Updated: Jan 18
In Part 1 we outlined, broadly, an approach to reducing false positives.
In Part 2, we explained that we were looking at potential product linkages that may not have been captured and said that we had too many false positives to investigate manually.
Let's finish the story here by looking at why traditional approaches wouldn’t work in our case, and then explain the alternate approach that we used.
The traditional approaches would typically look like one of these:
a) select a random sample
b) profile the sample (e.g. within a spreadsheet) to identify common characteristics to enable manual identification and elimination of false positives.
Why did we not opt for these?
a) random sampling may have its merits, but with techniques available today to better target anomalies, we decided that such an approach would not be defensible (and wouldn't add real value)
b) traditional profiling can work with structured data, for a smaller set of features (columns) - but the free text data translated to hundreds of columns, so this would not be feasible.
We worked through a number of scenarios and options, including the above, and had to discard most of those. We knew that the analytics software that we were using had strong predictive capability - so we decided to make use of it. The process was:
1. Select a subset of the population (a random sample)

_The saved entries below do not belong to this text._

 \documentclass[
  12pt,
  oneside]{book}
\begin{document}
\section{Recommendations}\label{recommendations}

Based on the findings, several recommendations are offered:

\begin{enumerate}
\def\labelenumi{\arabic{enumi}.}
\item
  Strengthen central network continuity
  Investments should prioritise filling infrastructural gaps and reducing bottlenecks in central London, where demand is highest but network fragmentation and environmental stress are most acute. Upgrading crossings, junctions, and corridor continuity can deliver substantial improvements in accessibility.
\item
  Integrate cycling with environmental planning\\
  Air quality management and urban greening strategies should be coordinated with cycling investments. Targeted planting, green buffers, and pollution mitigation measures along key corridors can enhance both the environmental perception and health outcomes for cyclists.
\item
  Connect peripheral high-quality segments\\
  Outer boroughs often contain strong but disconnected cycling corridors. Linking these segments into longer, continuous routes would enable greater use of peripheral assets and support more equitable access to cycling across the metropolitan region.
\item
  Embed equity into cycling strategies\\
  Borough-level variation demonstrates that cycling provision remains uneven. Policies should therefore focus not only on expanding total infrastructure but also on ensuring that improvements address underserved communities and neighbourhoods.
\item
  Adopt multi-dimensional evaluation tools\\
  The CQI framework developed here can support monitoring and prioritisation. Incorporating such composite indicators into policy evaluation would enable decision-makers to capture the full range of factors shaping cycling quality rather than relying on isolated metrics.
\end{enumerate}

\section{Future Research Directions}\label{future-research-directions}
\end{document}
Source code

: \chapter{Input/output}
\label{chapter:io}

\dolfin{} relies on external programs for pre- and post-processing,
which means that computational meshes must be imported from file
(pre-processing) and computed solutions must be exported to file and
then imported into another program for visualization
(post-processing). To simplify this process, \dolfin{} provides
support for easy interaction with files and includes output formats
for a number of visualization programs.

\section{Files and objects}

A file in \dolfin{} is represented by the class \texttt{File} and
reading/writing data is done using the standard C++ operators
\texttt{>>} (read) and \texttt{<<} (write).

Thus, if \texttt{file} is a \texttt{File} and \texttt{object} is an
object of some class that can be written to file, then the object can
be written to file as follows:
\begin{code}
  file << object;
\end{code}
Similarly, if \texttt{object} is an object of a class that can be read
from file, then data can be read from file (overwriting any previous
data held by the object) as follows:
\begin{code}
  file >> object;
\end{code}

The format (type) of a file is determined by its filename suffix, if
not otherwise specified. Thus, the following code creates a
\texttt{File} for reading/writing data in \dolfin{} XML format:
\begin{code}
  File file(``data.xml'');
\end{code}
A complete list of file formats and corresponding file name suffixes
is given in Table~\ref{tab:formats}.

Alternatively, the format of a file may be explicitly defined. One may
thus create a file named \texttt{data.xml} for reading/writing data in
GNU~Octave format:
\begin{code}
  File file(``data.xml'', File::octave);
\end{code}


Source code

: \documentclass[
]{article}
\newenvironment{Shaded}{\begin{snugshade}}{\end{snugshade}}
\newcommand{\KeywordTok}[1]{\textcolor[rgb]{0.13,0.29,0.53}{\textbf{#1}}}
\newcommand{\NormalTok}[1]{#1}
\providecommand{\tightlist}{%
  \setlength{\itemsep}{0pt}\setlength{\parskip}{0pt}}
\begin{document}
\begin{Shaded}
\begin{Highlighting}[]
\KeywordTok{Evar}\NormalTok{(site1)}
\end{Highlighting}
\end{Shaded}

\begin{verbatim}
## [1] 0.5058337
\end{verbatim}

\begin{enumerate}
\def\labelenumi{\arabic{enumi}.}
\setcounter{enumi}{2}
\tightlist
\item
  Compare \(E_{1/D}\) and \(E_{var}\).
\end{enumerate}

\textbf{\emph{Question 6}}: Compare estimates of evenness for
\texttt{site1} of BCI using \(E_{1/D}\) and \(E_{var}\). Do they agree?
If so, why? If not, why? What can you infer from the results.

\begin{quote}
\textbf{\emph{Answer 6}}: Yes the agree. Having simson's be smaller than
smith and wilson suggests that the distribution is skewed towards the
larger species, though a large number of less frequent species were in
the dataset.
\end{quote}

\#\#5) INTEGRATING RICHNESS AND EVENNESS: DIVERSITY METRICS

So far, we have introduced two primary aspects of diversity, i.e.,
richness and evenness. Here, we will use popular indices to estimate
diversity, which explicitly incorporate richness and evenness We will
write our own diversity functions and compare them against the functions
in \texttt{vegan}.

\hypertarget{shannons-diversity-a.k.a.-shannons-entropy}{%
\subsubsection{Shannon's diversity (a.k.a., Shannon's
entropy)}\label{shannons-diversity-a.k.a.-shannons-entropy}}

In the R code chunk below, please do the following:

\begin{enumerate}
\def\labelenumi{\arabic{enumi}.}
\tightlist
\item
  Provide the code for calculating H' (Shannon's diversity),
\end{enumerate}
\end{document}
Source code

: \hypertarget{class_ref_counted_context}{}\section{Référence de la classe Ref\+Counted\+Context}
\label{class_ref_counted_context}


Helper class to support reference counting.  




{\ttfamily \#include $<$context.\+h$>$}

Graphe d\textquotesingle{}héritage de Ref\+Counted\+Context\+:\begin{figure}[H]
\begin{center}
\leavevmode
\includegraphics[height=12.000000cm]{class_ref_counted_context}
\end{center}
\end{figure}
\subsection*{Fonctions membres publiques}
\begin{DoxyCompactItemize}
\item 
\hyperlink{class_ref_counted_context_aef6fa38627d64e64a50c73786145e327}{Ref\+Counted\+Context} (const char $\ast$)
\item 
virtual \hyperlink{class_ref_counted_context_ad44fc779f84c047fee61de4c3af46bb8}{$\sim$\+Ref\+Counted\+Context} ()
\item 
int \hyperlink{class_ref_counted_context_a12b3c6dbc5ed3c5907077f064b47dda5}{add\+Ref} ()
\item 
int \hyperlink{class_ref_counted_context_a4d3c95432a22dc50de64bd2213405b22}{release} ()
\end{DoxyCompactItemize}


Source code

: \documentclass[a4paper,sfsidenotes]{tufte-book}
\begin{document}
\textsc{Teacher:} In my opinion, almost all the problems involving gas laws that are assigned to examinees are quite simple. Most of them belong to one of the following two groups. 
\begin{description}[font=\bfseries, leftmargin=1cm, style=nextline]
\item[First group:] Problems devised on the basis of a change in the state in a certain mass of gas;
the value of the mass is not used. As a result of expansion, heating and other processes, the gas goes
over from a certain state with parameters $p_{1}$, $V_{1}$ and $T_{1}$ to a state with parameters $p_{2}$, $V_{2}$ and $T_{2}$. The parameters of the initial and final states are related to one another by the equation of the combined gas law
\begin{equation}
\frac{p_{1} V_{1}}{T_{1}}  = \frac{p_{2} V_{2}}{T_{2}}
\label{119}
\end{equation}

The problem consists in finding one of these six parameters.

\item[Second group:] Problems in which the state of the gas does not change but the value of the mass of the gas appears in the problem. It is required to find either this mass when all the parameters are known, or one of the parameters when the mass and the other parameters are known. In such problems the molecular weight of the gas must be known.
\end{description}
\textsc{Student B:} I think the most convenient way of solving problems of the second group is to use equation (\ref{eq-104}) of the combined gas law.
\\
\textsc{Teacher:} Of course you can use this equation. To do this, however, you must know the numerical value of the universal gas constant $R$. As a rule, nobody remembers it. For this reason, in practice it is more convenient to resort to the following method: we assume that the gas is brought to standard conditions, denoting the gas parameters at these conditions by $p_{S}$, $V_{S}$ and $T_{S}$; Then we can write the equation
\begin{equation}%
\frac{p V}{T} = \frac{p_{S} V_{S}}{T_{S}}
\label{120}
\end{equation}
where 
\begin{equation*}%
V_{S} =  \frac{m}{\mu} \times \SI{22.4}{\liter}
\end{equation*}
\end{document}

2. Manually review the sample, marking false positives as such
3. Pass the result of the review into a few different learner algorithms (e.g. Random Forest, Gradient Boosted Trees) to create a predictive model (in a feature selection loop)
4. Score the models to find the best fit
5. Pass the remainder of the population through the selected model to "predict" the outcome
The result was a significant reduction in false positives - noting that such a process would not be 100% accurate, but certainly better than random sampling alone.
The tools and techniques to improve IA's use of analytics are now readily available - let's use them.